Every line of the listing must be reproduced as it stands. Leave the images behind.

*** Block opens ***

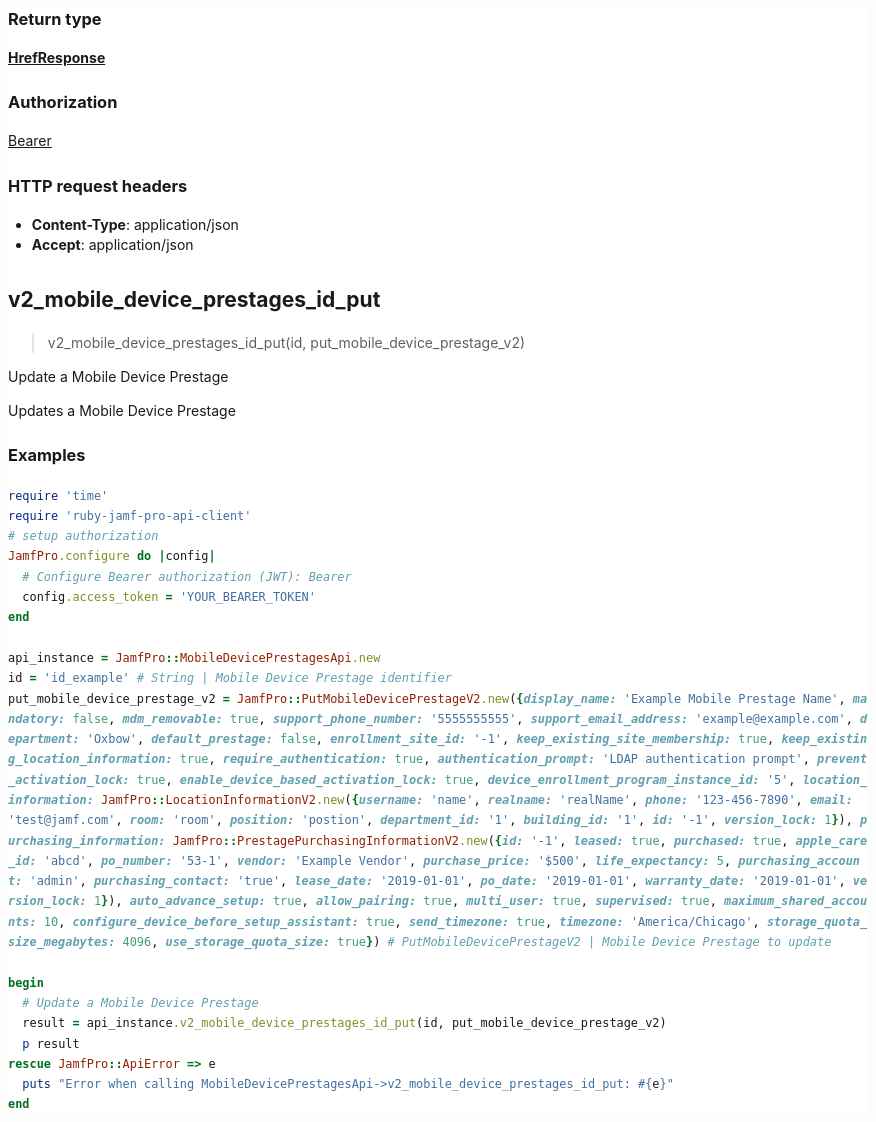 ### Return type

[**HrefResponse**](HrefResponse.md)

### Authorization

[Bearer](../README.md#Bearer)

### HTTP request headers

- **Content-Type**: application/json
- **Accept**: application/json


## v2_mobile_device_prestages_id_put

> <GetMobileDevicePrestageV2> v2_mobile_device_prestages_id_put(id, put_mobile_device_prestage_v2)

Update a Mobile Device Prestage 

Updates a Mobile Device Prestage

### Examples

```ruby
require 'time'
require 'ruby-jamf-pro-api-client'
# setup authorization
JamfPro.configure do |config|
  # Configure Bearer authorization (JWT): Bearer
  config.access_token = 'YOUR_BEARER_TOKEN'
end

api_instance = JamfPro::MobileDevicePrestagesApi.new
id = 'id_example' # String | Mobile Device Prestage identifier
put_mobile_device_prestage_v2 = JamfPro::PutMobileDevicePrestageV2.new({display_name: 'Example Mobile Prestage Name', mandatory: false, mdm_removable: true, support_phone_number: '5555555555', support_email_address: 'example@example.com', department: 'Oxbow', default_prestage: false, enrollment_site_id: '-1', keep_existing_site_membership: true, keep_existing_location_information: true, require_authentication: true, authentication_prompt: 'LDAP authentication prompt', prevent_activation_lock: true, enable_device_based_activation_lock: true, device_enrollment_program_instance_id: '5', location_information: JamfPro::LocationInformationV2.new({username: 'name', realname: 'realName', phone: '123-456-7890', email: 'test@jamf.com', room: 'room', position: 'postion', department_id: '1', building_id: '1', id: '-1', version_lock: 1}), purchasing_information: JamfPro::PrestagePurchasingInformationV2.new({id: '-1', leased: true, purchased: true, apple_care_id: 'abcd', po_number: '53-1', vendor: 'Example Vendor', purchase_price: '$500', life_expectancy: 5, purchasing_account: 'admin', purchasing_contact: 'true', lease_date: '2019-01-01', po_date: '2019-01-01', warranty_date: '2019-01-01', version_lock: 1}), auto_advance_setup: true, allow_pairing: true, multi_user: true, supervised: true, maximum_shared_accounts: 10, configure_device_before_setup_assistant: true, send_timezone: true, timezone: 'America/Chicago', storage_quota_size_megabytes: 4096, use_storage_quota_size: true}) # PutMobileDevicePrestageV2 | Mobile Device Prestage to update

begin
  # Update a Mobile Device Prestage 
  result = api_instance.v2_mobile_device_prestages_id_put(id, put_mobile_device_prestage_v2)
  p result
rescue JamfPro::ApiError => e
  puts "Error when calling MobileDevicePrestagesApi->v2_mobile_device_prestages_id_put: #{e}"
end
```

*** Block closes ***

#### The answer:
 ### Return type

[**HrefResponse**](HrefResponse.md)

### Authorization

[Bearer](../README.md#Bearer)

### HTTP request headers

- **Content-Type**: application/json
- **Accept**: application/json


## v2_mobile_device_prestages_id_put

> <GetMobileDevicePrestageV2> v2_mobile_device_prestages_id_put(id, put_mobile_device_prestage_v2)

Update a Mobile Device Prestage 

Updates a Mobile Device Prestage

### Examples

```ruby
require 'time'
require 'ruby-jamf-pro-api-client'
# setup authorization
JamfPro.configure do |config|
  # Configure Bearer authorization (JWT): Bearer
  config.access_token = 'YOUR_BEARER_TOKEN'
end

api_instance = JamfPro::MobileDevicePrestagesApi.new
id = 'id_example' # String | Mobile Device Prestage identifier
put_mobile_device_prestage_v2 = JamfPro::PutMobileDevicePrestageV2.new({display_name: 'Example Mobile Prestage Name', mandatory: false, mdm_removable: true, support_phone_number: '5555555555', support_email_address: 'example@example.com', department: 'Oxbow', default_prestage: false, enrollment_site_id: '-1', keep_existing_site_membership: true, keep_existing_location_information: true, require_authentication: true, authentication_prompt: 'LDAP authentication prompt', prevent_activation_lock: true, enable_device_based_activation_lock: true, device_enrollment_program_instance_id: '5', location_information: JamfPro::LocationInformationV2.new({username: 'name', realname: 'realName', phone: '123-456-7890', email: 'test@jamf.com', room: 'room', position: 'postion', department_id: '1', building_id: '1', id: '-1', version_lock: 1}), purchasing_information: JamfPro::PrestagePurchasingInformationV2.new({id: '-1', leased: true, purchased: true, apple_care_id: 'abcd', po_number: '53-1', vendor: 'Example Vendor', purchase_price: '$500', life_expectancy: 5, purchasing_account: 'admin', purchasing_contact: 'true', lease_date: '2019-01-01', po_date: '2019-01-01', warranty_date: '2019-01-01', version_lock: 1}), auto_advance_setup: true, allow_pairing: true, multi_user: true, supervised: true, maximum_shared_accounts: 10, configure_device_before_setup_assistant: true, send_timezone: true, timezone: 'America/Chicago', storage_quota_size_megabytes: 4096, use_storage_quota_size: true}) # PutMobileDevicePrestageV2 | Mobile Device Prestage to update

begin
  # Update a Mobile Device Prestage 
  result = api_instance.v2_mobile_device_prestages_id_put(id, put_mobile_device_prestage_v2)
  p result
rescue JamfPro::ApiError => e
  puts "Error when calling MobileDevicePrestagesApi->v2_mobile_device_prestages_id_put: #{e}"
end
```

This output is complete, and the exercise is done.